Die Ereignisse in Atenco, so Delegado Zero weiter, hätten eine solche
internationale Relevanz hervorgerufen, dass "Frauen auf der ganzen
Welt sich mobilisieren", damit eine solche Repression sich nicht
wiederholt.

"Jede Frau, ob hier anwesend oder nicht, steht morgens auf, duscht
und macht sich zurecht und betrachtet sich im Spiegel, und fragt
sich, 'mach ich mich gerade zurecht, damit mich diese Mistkerle
festnehmen und vergewaltigen?' (...) Dieses Gefühl der Wehrlosigkeit,
das sich dank der Haltung der Compañeras und der anderen Gefangenen
in Wachsamkeit verwandelt hat, hat eine legitime Bewegung ins Leben
gerufen. Es gibt im ganzen Land keine Bewegung, die so legitim ist,
wie die Bewegung für die Freilassung der Gefangenen vom 3. und 4. Mai
in Atenco. Keine einzige."

Er ermahnte dazu, dass nach den Denunzierungen der Vorfälle bei den
Festnahmen in Atenco und auf dem Weg ins Gefängnis Santiaguito in
Almoloya, Bundesstaat México, die sozialen Gruppen gewährleisten
müssten, dass alle Frauen "ganz besonders beschützt werden", denn
"wir werden nicht zulassen, dass sich die Ereignisse von vor zwei
Wochen wiederholen."

Keine politische Organisation besitze eine ähnliche Legitimität wie
diese Bewegung, erklärte Marcos, "Es wurde bestenfalls ein Interview
beigesteuert, das Ärgernis hervorrief; so glauben wir."

Nach seinem Auftritt im öffentlichen Fernsehen, fingen die Medien an
die Haltung zu revidieren, dass die Anwohner von San Salvador Atenco
die Aggressoren gewesen seien, und "inzwischen ist dem Polizeieinsatz
jegliche Legitimität abhanden gekommen; noch dazu war er illegal,
aber darum müssen sich die Anwälte kümmern."

Die Gruppenversammlung, die Gestern im Che Guevara Auditorium der
UNAM Fakultät für Philosophie und Literatur abgehalten wurde, dauerte
mehr als sieben Stunden, während etwa 400 Studenten in Anwesenheit
von Delegado Zero, die Aktionen diskutierten, die sie in Erwiderung
auf die Ereignisse in Atenco durchzuführen planten.
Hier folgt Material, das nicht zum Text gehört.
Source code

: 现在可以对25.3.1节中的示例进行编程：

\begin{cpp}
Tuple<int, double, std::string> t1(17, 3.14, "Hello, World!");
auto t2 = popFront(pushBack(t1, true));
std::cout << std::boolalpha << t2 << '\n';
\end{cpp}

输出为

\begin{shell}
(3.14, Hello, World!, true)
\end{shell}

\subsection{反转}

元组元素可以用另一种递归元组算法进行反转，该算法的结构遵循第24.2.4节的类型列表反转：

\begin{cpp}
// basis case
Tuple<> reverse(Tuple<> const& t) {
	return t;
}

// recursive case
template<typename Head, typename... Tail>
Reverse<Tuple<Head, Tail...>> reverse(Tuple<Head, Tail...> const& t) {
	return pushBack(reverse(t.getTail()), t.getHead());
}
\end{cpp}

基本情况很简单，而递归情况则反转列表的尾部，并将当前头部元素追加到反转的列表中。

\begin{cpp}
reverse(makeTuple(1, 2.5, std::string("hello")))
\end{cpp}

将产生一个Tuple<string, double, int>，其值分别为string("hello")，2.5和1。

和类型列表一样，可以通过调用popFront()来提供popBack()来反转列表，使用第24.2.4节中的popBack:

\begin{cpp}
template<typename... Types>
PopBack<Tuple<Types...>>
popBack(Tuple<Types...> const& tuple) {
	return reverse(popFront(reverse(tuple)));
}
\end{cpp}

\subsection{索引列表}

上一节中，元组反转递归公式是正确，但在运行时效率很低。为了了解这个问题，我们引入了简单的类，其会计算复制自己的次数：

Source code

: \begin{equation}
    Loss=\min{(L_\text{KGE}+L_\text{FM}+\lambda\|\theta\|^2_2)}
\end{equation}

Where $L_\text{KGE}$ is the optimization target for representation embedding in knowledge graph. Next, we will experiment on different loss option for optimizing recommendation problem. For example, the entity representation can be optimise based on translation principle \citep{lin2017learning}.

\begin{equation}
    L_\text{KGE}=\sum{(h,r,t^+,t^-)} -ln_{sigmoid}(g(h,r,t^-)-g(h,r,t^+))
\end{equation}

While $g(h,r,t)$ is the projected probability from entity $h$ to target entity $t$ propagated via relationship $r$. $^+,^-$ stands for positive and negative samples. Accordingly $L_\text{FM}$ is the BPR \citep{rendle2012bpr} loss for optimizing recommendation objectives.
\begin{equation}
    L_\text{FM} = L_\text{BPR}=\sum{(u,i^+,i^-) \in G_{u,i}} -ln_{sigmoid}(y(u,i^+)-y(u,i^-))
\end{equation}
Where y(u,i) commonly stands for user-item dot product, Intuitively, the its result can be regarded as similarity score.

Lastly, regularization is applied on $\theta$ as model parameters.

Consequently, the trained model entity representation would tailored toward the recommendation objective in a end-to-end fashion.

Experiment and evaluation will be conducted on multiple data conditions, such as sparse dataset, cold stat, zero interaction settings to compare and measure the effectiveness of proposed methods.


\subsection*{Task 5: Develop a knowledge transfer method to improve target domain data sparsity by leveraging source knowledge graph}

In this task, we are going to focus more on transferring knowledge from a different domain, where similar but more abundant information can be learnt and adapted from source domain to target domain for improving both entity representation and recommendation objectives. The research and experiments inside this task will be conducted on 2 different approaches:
Subcomandante Marcos drängte sie zuzuhören, und keine Entscheidungen
für die Abwesenden zu treffen, da es "nicht darum geht das Treffen so
lange wie möglich hinauszuziehen; vor sieben Stunden waren es 400
(Teilnehmer), und nach der Stimmzählung waren es 150. Und die anderen
250? Und die Tausende Unterstützer der Anderen Kampagne? Die sind
angeschissen! Die Gruppe hat bereits entschieden, und so wird es
ablaufen, obwohl die Andere Kampagne sagt, dass es andere Wege gibt
Politik zu betreiben. Wir haben gesagt, der organisatorische Prozess
muss respektiert werden."

Delegado Zero kritisierte die Weise der Studenten zu diskutieren. "Es
ist gut, dass man sich alle Positionen anhört, aber es müssen auch
jene berücksichtigt werden, die nicht anwesend sind. Das ist doch
gerade, was wir vorschlagen." Bei der Versammlung sollte vor allem
darauf geachtet werden, die Bewegung nicht zu verschleißen.
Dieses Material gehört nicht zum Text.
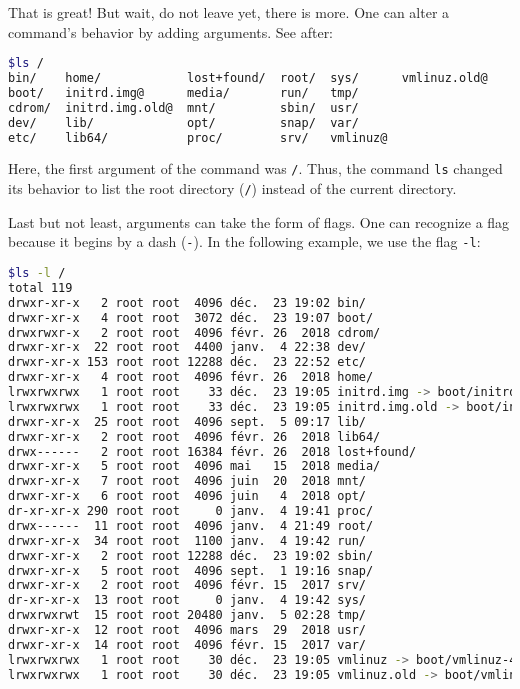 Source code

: \documentclass[12pt]{article}
\begin{document}
That is great! But wait, do not leave yet, there is more. One can alter a command's behavior by adding arguments. See after:
\begin{lstlisting}[language=bash,breaklines=true]
$ls /
bin/    home/            lost+found/  root/  sys/      vmlinuz.old@
boot/   initrd.img@      media/       run/   tmp/
cdrom/  initrd.img.old@  mnt/         sbin/  usr/
dev/    lib/             opt/         snap/  var/
etc/    lib64/           proc/        srv/   vmlinuz@
\end{lstlisting}

Here, the first argument of the command was \texttt{/}. Thus, the command \texttt{ls} changed its behavior to list the root directory (\texttt{/}) instead of the current directory.

Last but not least, arguments can take the form of flags. One can recognize a flag because it begins by a dash (\texttt{-}). In the following example, we use the flag \texttt{-l}:

\begin{lstlisting}[language=bash]
$ls -l /
total 119
drwxr-xr-x   2 root root  4096 déc.  23 19:02 bin/
drwxr-xr-x   4 root root  3072 déc.  23 19:07 boot/
drwxrwxr-x   2 root root  4096 févr. 26  2018 cdrom/
drwxr-xr-x  22 root root  4400 janv.  4 22:38 dev/
drwxr-xr-x 153 root root 12288 déc.  23 22:52 etc/
drwxr-xr-x   4 root root  4096 févr. 26  2018 home/
lrwxrwxrwx   1 root root    33 déc.  23 19:05 initrd.img -> boot/initrd.img-4.15.0-43-generic
lrwxrwxrwx   1 root root    33 déc.  23 19:05 initrd.img.old -> boot/initrd.img-4.15.0-33-generic
drwxr-xr-x  25 root root  4096 sept.  5 09:17 lib/
drwxr-xr-x   2 root root  4096 févr. 26  2018 lib64/
drwx------   2 root root 16384 févr. 26  2018 lost+found/
drwxr-xr-x   5 root root  4096 mai   15  2018 media/
drwxr-xr-x   7 root root  4096 juin  20  2018 mnt/
drwxr-xr-x   6 root root  4096 juin   4  2018 opt/
dr-xr-xr-x 290 root root     0 janv.  4 19:41 proc/
drwx------  11 root root  4096 janv.  4 21:49 root/
drwxr-xr-x  34 root root  1100 janv.  4 19:42 run/
drwxr-xr-x   2 root root 12288 déc.  23 19:02 sbin/
drwxr-xr-x   5 root root  4096 sept.  1 19:16 snap/
drwxr-xr-x   2 root root  4096 févr. 15  2017 srv/
dr-xr-xr-x  13 root root     0 janv.  4 19:42 sys/
drwxrwxrwt  15 root root 20480 janv.  5 02:28 tmp/
drwxr-xr-x  12 root root  4096 mars  29  2018 usr/
drwxr-xr-x  14 root root  4096 févr. 15  2017 var/
lrwxrwxrwx   1 root root    30 déc.  23 19:05 vmlinuz -> boot/vmlinuz-4.15.0-43-generic
lrwxrwxrwx   1 root root    30 déc.  23 19:05 vmlinuz.old -> boot/vmlinuz-4.15.0-33-generic
\end{lstlisting}
\end{document}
"Wir als Gruppe können nicht entscheiden. Die Andere Kampagne hat
niemals gesagt, dass eine Gruppe für alle Unterstützer Entscheidungen
treffen kann. Das galt auch für die letzte Versammlung im Che (am
letzten Samstag), als wir gesagt haben, dass wir keine Entscheidung
treffen können. Wir können vorschlagen, aber nicht entscheiden."
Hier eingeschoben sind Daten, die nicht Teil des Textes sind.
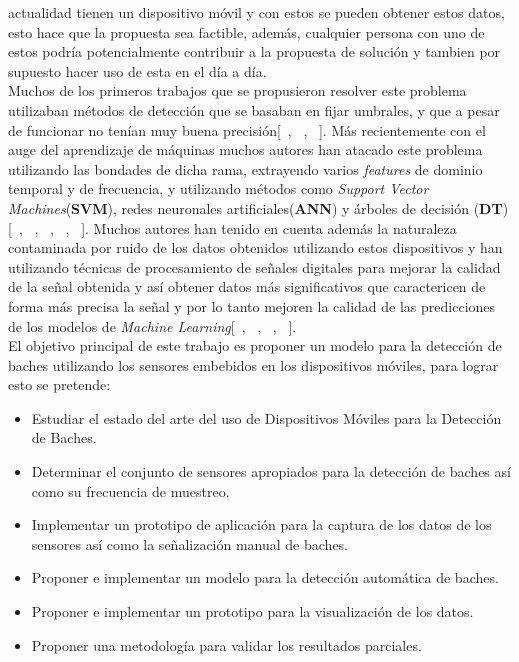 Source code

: actualidad tienen un dispositivo móvil y con estos se pueden obtener estos datos, esto hace que la propuesta sea factible, además,
cualquier persona con uno de estos podría potencialmente contribuir a la propuesta de solución y tambien por supuesto hacer uso de
esta en el día a día.\\ 
\indent Muchos de los primeros trabajos que se propusieron resolver este problema utilizaban métodos de detección que se basaban en fijar
umbrales, y que a pesar de funcionar no tenían muy buena precisión[~\parencite{eriksson2008pothole}, ~\parencite{mohan2008nericell},
~\parencite{mednis2011real}]. Más recientemente con el auge del aprendizaje de máquinas muchos autores han atacado este problema
utilizando las bondades de dicha rama, extrayendo varios \emph{features} de dominio temporal y de frecuencia, y utilizando métodos
como \emph{Support Vector Machines}(\textbf{SVM}), redes neuronales artificiales(\textbf{ANN}) y árboles de decisión (\textbf{DT})
[~\parencite{el2018towards}, ~\parencite{seraj2015roads}, ~\parencite{gonzalez2017learning}, ~\parencite{zheng2020fused},
~\parencite{perttunen2011distributed}]. Muchos autores han tenido en cuenta además la naturaleza contaminada por ruido de los datos
obtenidos utilizando estos dispositivos y han utilizando técnicas de procesamiento de señales digitales para mejorar la calidad de
la señal obtenida y así obtener datos más significativos que caractericen de forma más precisa la señal y por lo tanto mejoren la
calidad de las predicciones de los modelos de \emph{Machine Learning}[~\parencite{el2018towards}, ~\parencite{zheng2020fused},
~\parencite{perttunen2011distributed}, ~\parencite{gonzalez2017learning}].\\
\indent El objetivo principal de este trabajo es proponer un modelo para la detección de baches utilizando los sensores embebidos en los
dispositivos móviles, para lograr esto se pretende:

\begin{itemize}
	\item Estudiar el estado del arte del uso de Dispositivos Móviles para la Detección de Baches.
	\item Determinar el conjunto de sensores apropiados para la detección de baches así como su frecuencia de muestreo.
	\item Implementar un prototipo de aplicación para la captura de los datos de los sensores así como la señalización
		manual de baches.
	\item Proponer e implementar un modelo para la detección automática de baches.
	\item Proponer e implementar un prototipo para la visualización de los datos.
	\item Proponer una metodología para validar los resultados parciales.
\end{itemize}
Nach einer langen Versammlung kamen die Studenten überein, an den
Aufmärschen teilzunehmen, die für den 28. Mai vom Angel de la
Independencia zum Zocalo ausgerufen wurden, sowie an den Marsch vom
10. Juni. Sie vereinbarten ebenfalls die Informationsbrigaden
weiterzuführen, und eine weitere Versammlung am 26. Mai einzuberufen.